クラウドに対する関心は高まっている
──2010年、とくに力を入れる、攻勢に出る分野を一つ挙げるとすれば、何になりますか。
小出 ユーザーさんだけでなく、SIerやデータセンター(DC)事業者などのITベンダーも、クラウドには非常に敏感です。必ず浸透するとみなさん感じており、そこに対する投資は、たとえ厳しいなかでも継続する意気込みを感じます。
この前、あるお客さんと「クラウドって二つの意味がありますよね」って話していたんです。「CLOUD(雲)」と、群衆を意味する「CROWD」。ネット越しにITリソースを使うという新形態を意味しながら、一方で、クラウドコンピューティングという流行に群がる人々も指している、と。クラウドに対し、少し冷やかにみていた人も少なからずいたと思います。
ただ、その状況はこの1年でだいぶ変わりました。ITベンダーはユーザーさんのクラウドに対する関心の高さを肌で感じ、クラウドビジネスの立ち上げに向けて具体的な作戦を考え、行動し始めています。これは、間違いなくチャンスです。
──クラウドは、同じような製品ポートフォリオをもつ競合ベンダーも力を入れています。差異化のポイントはどこにあり、日本HPの優位性は何か。改めて教えてください。
小出 まず重要なのが、日本HP、米HPがクラウドを理解していることを証明できる点です。米HPはグローバルでデータセンターの統合を進め、インターナルなクラウドを構築し使いこなしています。そこで学んだテクノロジーやメソトロジーがあり、発生した問題点の解決方法も熟知しています。そのうえで、製品やサービスをラインアップしている点は、他社にはない大きな強みでしょう。
製品でいえば、仮想化、自動化のテクノロジーをブレードに格納してワンソリューションで提供できる「HP BladeSystem Matrix」などがありますが、日本HPの差異化要素はやはり、09年12月に発表した次世代ITインフラ戦略「HP Converged Infrastructure」です。これは確実にクラウド時代を意識した戦略で、会社全体のポートフォリオをすべてクラウドにもっていこうという意志の現れなんです。

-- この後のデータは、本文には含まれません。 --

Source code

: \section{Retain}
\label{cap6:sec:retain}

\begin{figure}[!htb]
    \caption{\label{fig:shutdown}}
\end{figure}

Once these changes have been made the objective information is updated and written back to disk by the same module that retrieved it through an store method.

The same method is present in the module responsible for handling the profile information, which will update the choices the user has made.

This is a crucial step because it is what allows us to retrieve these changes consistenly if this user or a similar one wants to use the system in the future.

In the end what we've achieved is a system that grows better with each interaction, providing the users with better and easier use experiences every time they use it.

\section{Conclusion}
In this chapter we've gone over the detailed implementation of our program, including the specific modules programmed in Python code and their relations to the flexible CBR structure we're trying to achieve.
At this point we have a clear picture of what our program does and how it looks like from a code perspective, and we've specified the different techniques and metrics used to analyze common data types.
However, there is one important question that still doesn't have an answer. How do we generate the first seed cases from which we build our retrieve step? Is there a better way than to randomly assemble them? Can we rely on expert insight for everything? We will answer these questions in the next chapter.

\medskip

──クラウドが浸透するには、かなり長い時間が必要との指摘もありますが、それについては? 実際、SaaSはITベンダーの思惑とは別に普及速度が遅いです。
小出 たぶんテクノロジーというよりも意識の問題だと思うんですね。クラウドというのは標準化、共通化の象徴で、ユーザーさんも経営戦略のなかで意識改革を進める必要が出てくるとみています。

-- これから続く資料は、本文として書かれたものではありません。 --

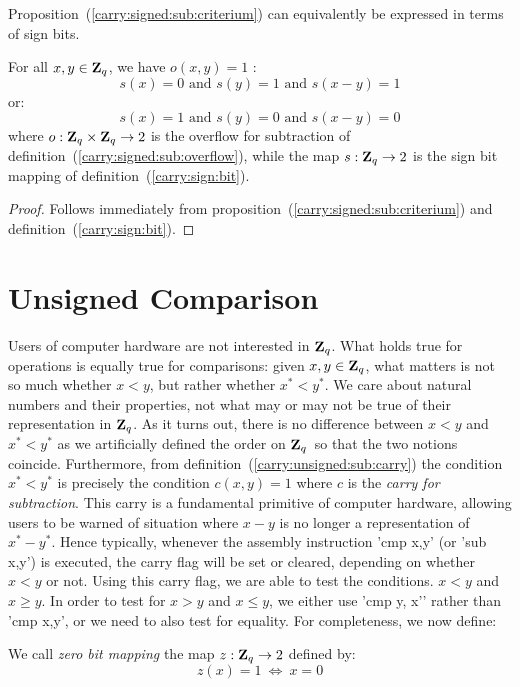 \documentclass{article}
\newcommand{\zq}{\mbox{${\bf Z}_{q}$}}
\begin{document}
Proposition~(\ref{carry:signed:sub:criterium}) can equivalently be expressed
in terms of sign bits.
\begin{prop}\label{carry:signed:sub:criterium:2}
  For all $x,y\in\zq$, we have $o(x,y)=1$ \ifand:
  \[
    s(x)=0\mbox{\ and\ }s(y)=1\mbox{\ and\ }s(x-y)=1
  \]
or:
  \[
    s(x)=1\mbox{\ and\ }s(y)=0\mbox{\ and\ }s(x-y)=0
  \]
where $o:\zq\times\zq\rightarrow 2$ is the overflow for subtraction of 
  definition~(\ref{carry:signed:sub:overflow}), while the map $s:\zq\rightarrow 2$
  is the sign bit mapping of definition~(\ref{carry:sign:bit}).
\end{prop}
\begin{proof}
  Follows immediately from proposition~(\ref{carry:signed:sub:criterium})
  and definition~(\ref{carry:sign:bit}).
\end{proof}

\section{Unsigned Comparison}
Users of computer hardware are not interested in \zq. What holds true
for operations is equally true for comparisons: given $x,y\in\zq$, what
matters is not so much whether $x<y$, but rather whether $x^{*}<y^{*}$.
We care about natural numbers and their properties, not what may or
may not be true of their representation in \zq. As it turns out, there
is no difference between $x<y$ and $x^{*}<y^{*}$ as we artificially
defined the order on \zq\ so that the two notions coincide. Furthermore,
from definition~(\ref{carry:unsigned:sub:carry}) the condition 
$x^{*}<y^{*}$ is precisely the condition $c(x,y)=1$ where $c$ is 
the {\em carry for subtraction}. This carry is a fundamental primitive
of computer hardware, allowing users to be warned of situation where
$x-y$ is no longer a representation of $x^{*}-y^{*}$. Hence typically,
whenever the assembly instruction '{\rm cmp x,y}' (or '{\rm sub x,y}')
is executed, the carry flag will be set or cleared, depending on whether
$x<y$ or not. Using this carry flag, we are able to test the conditions.
$x<y$ and $x\geq y$. In order to test for $x>y$ and $x\leq y$, we
either use '{\rm cmp y, x'}' rather than '{\rm cmp x,y}', or we need
to also test for equality. For completeness, we now define:

\begin{defin}\label{carry:zero:bit}
  We call {\em zero bit mapping} the map $z:\zq\rightarrow 2$ defined by:
    \[
      z(x) = 1\ \Leftrightarrow\ x=0
    \]
\end{defin}
\end{document}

日本は、他国に比べてカスタムメイドを好み、業務に適したシステムを個別に作り込んできた歴史があります。クラウドはそうしたものとは性質が違います。情報システムによっては、クラウドで使うほうがコストパフォーマンスが高く、それで満足できるものも十分あると思うんです。個別システムで利用するものとクラウドで使うものを使い分ける意識が求められるわけです。その意識を、ITベンダーとユーザーさんがどこまで高められるかが普及のカギです。
──お話を聞いたなかで、2010年はかなり前向き、09年よりも良い年になりそうですね。
小出 そうしたいですね。いや、なると思います。
ただ、向こう3年から5年ぐらいをみた場合、ITマーケットはよくてフラットぐらいではないかという予測もしています。となれば、これまでの製品やサービス、戦略では成長できないという危機感もあります。クラウドはもちろん、グリーンITなどで新たなディマンドクリエーションをしていく必要性があるでしょう。そのためにも2010年は09年に構造改革で築いた強力な事業基盤をもとに、新たな製品・サービスをどんどん投入して、攻めていきますよ。
眼光紙背 ~取材を終えて~
ちょうど1年ぶりのインタビューだった。本文で触れたとおり、トップに就いておよそ2年をかけて進めてきた構造改革にはかなりの手応えを感じている様子。不況下でも回復基調に入ったという感触をもっており、暗い話は一切なし。終始前向きな姿勢が印象的な取材だった。
記者は09年末、3週間で20社ほどのIT企業トップにインタビューしたが、そのなかでも最も活力に満ちた社長だったように思う。
あまり多くを語らない小出さんだが、自然と言葉が弾んだ話題は、やはりクラウドだった。 クラウドは「空中戦から地上戦に入った」。雲を掴むようなおぼろげな話ではなく、実ビジネスにつながるキーワードになったと、小出社長は今、実感している。(鈎)
プロフィール
小出 伸一
(こいで しんいち)1958年10月1日、福島県生まれ。81年3月、青山学院大学経済学部経済学科卒業。同年4月、日本IBM入社。94年、金融機関第二営業本部・第一営業部長。98年、社長補佐。99年2月、米IBM出向。コーポレートストラテジーを担当。同年12月、経営企画・社長室担当。01年、理事・システム製品事業担当。02年、取締役-ITS・アウトソーシング事業担当。03年、取締役-金融システム事業部長。05年、日本テレコム(現・ソフトバンクテレコム)に移籍。常務執行役営業統括オペレーション担当。05年、常務執行役営業統括担当。06年6月、取締役副社長営業統括。同年10月、代表取締役副社長COO。07年12月1日、日本ヒューレット・パッカード(日本HP)に移り、代表取締役社長執行役員に就任。